▶ _Action item_
Every line from the top of the records through the one bearing "सभायां न मृगं" is to be reproduced exactly, and pictures are to be left out.

▶ _Extracted data_
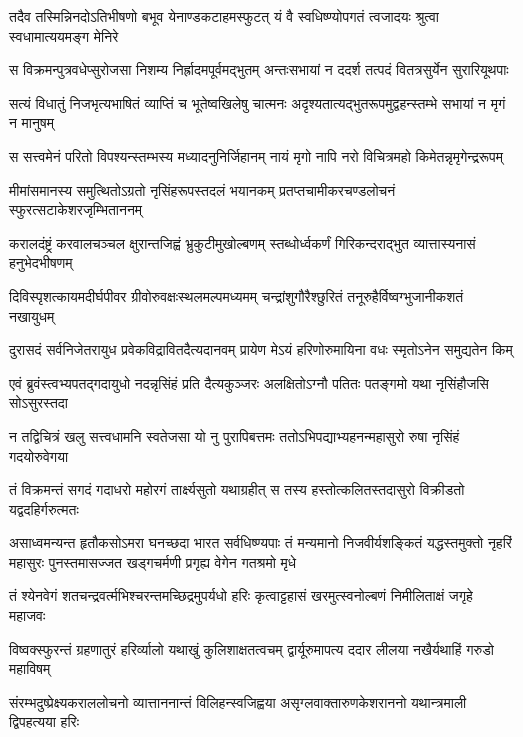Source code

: \twolineshloka
{तदैव तस्मिन्निनदोऽतिभीषणो बभूव येनाण्डकटाहमस्फुटत्}
{यं वै स्वधिष्ण्योपगतं त्वजादयः श्रुत्वा स्वधामात्ययमङ्ग मेनिरे} %

\twolineshloka
{स विक्रमन्पुत्रवधेप्सुरोजसा निशम्य निर्ह्रादमपूर्वमद्भुतम्}
{अन्तःसभायां न ददर्श तत्पदं वितत्रसुर्येन सुरारियूथपाः} %

\twolineshloka
{सत्यं विधातुं निजभृत्यभाषितं व्याप्तिं च भूतेष्वखिलेषु चात्मनः}
{अदृश्यतात्यद्भुतरूपमुद्वहन्स्तम्भे सभायां न मृगं न मानुषम्} %

\twolineshloka
{स सत्त्वमेनं परितो विपश्यन्स्तम्भस्य मध्यादनुनिर्जिहानम्}
{नायं मृगो नापि नरो विचित्रमहो किमेतन्नृमृगेन्द्ररूपम्} %

\twolineshloka
{मीमांसमानस्य समुत्थितोऽग्रतो नृसिंहरूपस्तदलं भयानकम्}
{प्रतप्तचामीकरचण्डलोचनं स्फुरत्सटाकेशरजृम्भिताननम्} %

\twolineshloka
{करालदंष्ट्रं करवालचञ्चल क्षुरान्तजिह्वं भ्रुकुटीमुखोल्बणम्}
{स्तब्धोर्ध्वकर्णं गिरिकन्दराद्भुत व्यात्तास्यनासं हनुभेदभीषणम्} %

\twolineshloka
{दिविस्पृशत्कायमदीर्घपीवर ग्रीवोरुवक्षःस्थलमल्पमध्यमम्}
{चन्द्रांशुगौरैश्छुरितं तनूरुहैर्विष्वग्भुजानीकशतं नखायुधम्} %

\twolineshloka
{दुरासदं सर्वनिजेतरायुध प्रवेकविद्रावितदैत्यदानवम्}
{प्रायेण मेऽयं हरिणोरुमायिना वधः स्मृतोऽनेन समुद्यतेन किम्} %

\twolineshloka
{एवं ब्रुवंस्त्वभ्यपतद्गदायुधो नदन्नृसिंहं प्रति दैत्यकुञ्जरः}
{अलक्षितोऽग्नौ पतितः पतङ्गमो यथा नृसिंहौजसि सोऽसुरस्तदा} %

\twolineshloka
{न तद्विचित्रं खलु सत्त्वधामनि स्वतेजसा यो नु पुरापिबत्तमः}
{ततोऽभिपद्याभ्यहनन्महासुरो रुषा नृसिंहं गदयोरुवेगया} %

\twolineshloka
{तं विक्रमन्तं सगदं गदाधरो महोरगं तार्क्ष्यसुतो यथाग्रहीत्}
{स तस्य हस्तोत्कलितस्तदासुरो विक्रीडतो यद्वदहिर्गरुत्मतः} %

\threelineshloka
{असाध्वमन्यन्त हृतौकसोऽमरा घनच्छदा भारत सर्वधिष्ण्यपाः}
{तं मन्यमानो निजवीर्यशङ्कितं यद्धस्तमुक्तो नृहरिं महासुरः}
{पुनस्तमासज्जत खड्गचर्मणी प्रगृह्य वेगेन गतश्रमो मृधे} %

\twolineshloka
{तं श्येनवेगं शतचन्द्रवर्त्मभिश्चरन्तमच्छिद्रमुपर्यधो हरिः}
{कृत्वाट्टहासं खरमुत्स्वनोल्बणं निमीलिताक्षं जगृहे महाजवः} %

\twolineshloka
{विष्वक्स्फुरन्तं ग्रहणातुरं हरिर्व्यालो यथाखुं कुलिशाक्षतत्वचम्}
{द्वार्यूरुमापत्य ददार लीलया नखैर्यथाहिं गरुडो महाविषम्} %

\twolineshloka
{संरम्भदुष्प्रेक्ष्यकराललोचनो व्यात्ताननान्तं विलिहन्स्वजिह्वया}
{असृग्लवाक्तारुणकेशराननो यथान्त्रमाली द्विपहत्यया हरिः} %


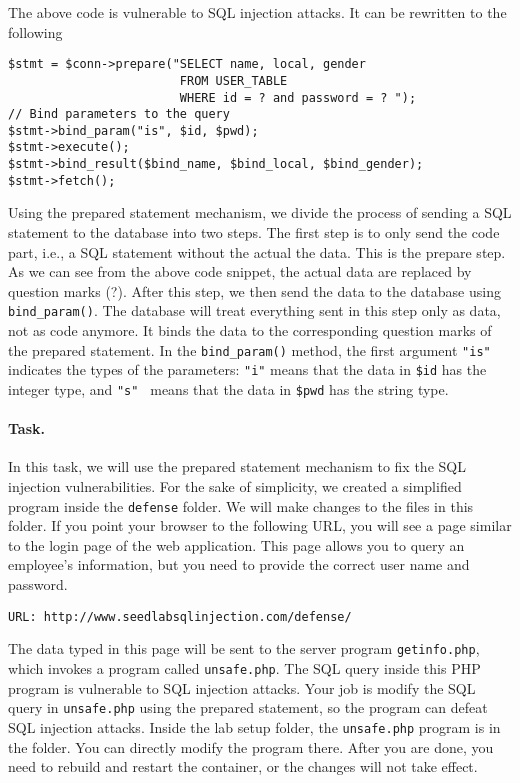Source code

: The above code is vulnerable to SQL injection attacks. 
It can be rewritten to the following


\begin{lstlisting}
$stmt = $conn->prepare("SELECT name, local, gender
                        FROM USER_TABLE 
                        WHERE id = ? and password = ? ");
// Bind parameters to the query
$stmt->bind_param("is", $id, $pwd);
$stmt->execute();
$stmt->bind_result($bind_name, $bind_local, $bind_gender);
$stmt->fetch();
\end{lstlisting}


Using the prepared statement mechanism, we divide the process of sending
a SQL statement to the database into two steps.  
The first step is to only send the code part, i.e., a SQL statement without 
the actual the data. This is the prepare step. As we can see from the 
above code snippet, the actual data are replaced by question
marks (?).  After this step, we then send the data to the database using 
{\tt bind\_param()}.
The database will treat everything sent in this step only as 
data, not as code anymore. It binds the data to the corresponding
question marks of the prepared statement. 
In the {\tt bind\_param()} method, the first argument {\tt "is"} indicates
the types of the parameters: \texttt{"i"} means  
that the data in {\tt \$id} has the integer type,
and \texttt{"s" } means that the data in {\tt \$pwd} has the string type.


\paragraph{Task.} In this task, we will use the prepared statement mechanism to 
fix the SQL injection vulnerabilities. For the sake of simplicity, we 
created a simplified program inside the \texttt{defense} folder. We 
will make changes to the files in this folder. 
If you point your browser to the following URL, you will see a page similar
to the login page of the web application. This page allows you to query an 
employee's information, but you need to provide the correct 
user name and password. 


\begin{lstlisting}
URL: http://www.seedlabsqlinjection.com/defense/
\end{lstlisting}

The data typed in this page will be sent to the 
server program \texttt{getinfo.php}, which 
invokes a program called \texttt{unsafe.php}. 
The SQL query inside this PHP program 
is vulnerable to SQL injection attacks. Your job is modify the SQL 
query in \texttt{unsafe.php} using the prepared statement, so
the program can defeat SQL injection attacks.
Inside the lab setup folder, the \texttt{unsafe.php} program is 
in the  folder. You can directly 
modify the program there. After you are done, you need
to rebuild and restart the container, or the changes will not
take effect. 

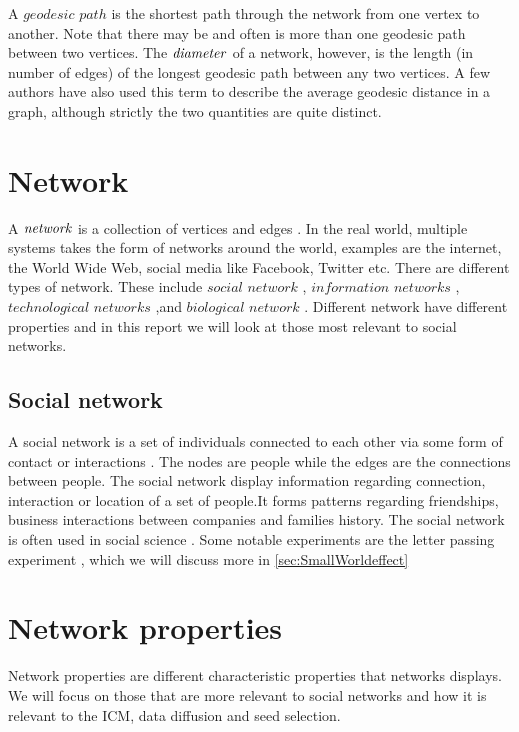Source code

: A $geodesic$ $path$ is the shortest path through the network from one vertex to another. Note that there may be and often is more than one geodesic path between two vertices. The $\it{{diameter}}$ of a network, however,  is the length (in number of edges) of the longest geodesic path between any two vertices. A few authors have also used this term to describe the average geodesic distance in a graph, although strictly the two quantities are quite distinct.

\section{Network}
A $\it{network}$ is a collection of vertices and edges  \cite{ComplexNetwork2003}. In the real world, multiple systems takes the form of networks around the world, examples are the internet, the World Wide Web, social media like Facebook, Twitter etc.  There are different types of network. These include  $social$ $network$ \cite{ComplexNetwork2003}, ${information}$ ${networks}$ \cite{ComplexNetwork2003}, $technological$ $networks$ \cite{ComplexNetwork2003} ,and $biological$ $network$ \cite{ComplexNetwork2003}. Different network have different properties and in this report we will look at those most relevant to social networks.

\subsection{Social network}
A social network is a set of individuals connected to each other via some form of contact or interactions \cite{ComplexNetwork2003}. The nodes are people while the edges are the connections between people. The social network display information regarding connection, interaction or location of a set of people.It forms patterns regarding friendships, business interactions between companies and families history. The social network is often used in social science \cite{ComplexNetwork2003}. Some notable experiments are the letter passing experiment \cite{smallWorldExperiment1969}, which we will discuss more in \ref{sec:SmallWorldeffect} 

\section{Network properties}
Network properties are different characteristic properties that networks displays. We will focus on those that are more relevant to social networks and how it is relevant to the ICM, data diffusion and seed selection.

▶ _Answer to the exercise_
Source code

: \twolineshloka
{तदैव तस्मिन्निनदोऽतिभीषणो बभूव येनाण्डकटाहमस्फुटत्}
{यं वै स्वधिष्ण्योपगतं त्वजादयः श्रुत्वा स्वधामात्ययमङ्ग मेनिरे} %

\twolineshloka
{स विक्रमन्पुत्रवधेप्सुरोजसा निशम्य निर्ह्रादमपूर्वमद्भुतम्}
{अन्तःसभायां न ददर्श तत्पदं वितत्रसुर्येन सुरारियूथपाः} %

\twolineshloka
{सत्यं विधातुं निजभृत्यभाषितं व्याप्तिं च भूतेष्वखिलेषु चात्मनः}
{अदृश्यतात्यद्भुतरूपमुद्वहन्स्तम्भे सभायां न मृगं न मानुषम्} %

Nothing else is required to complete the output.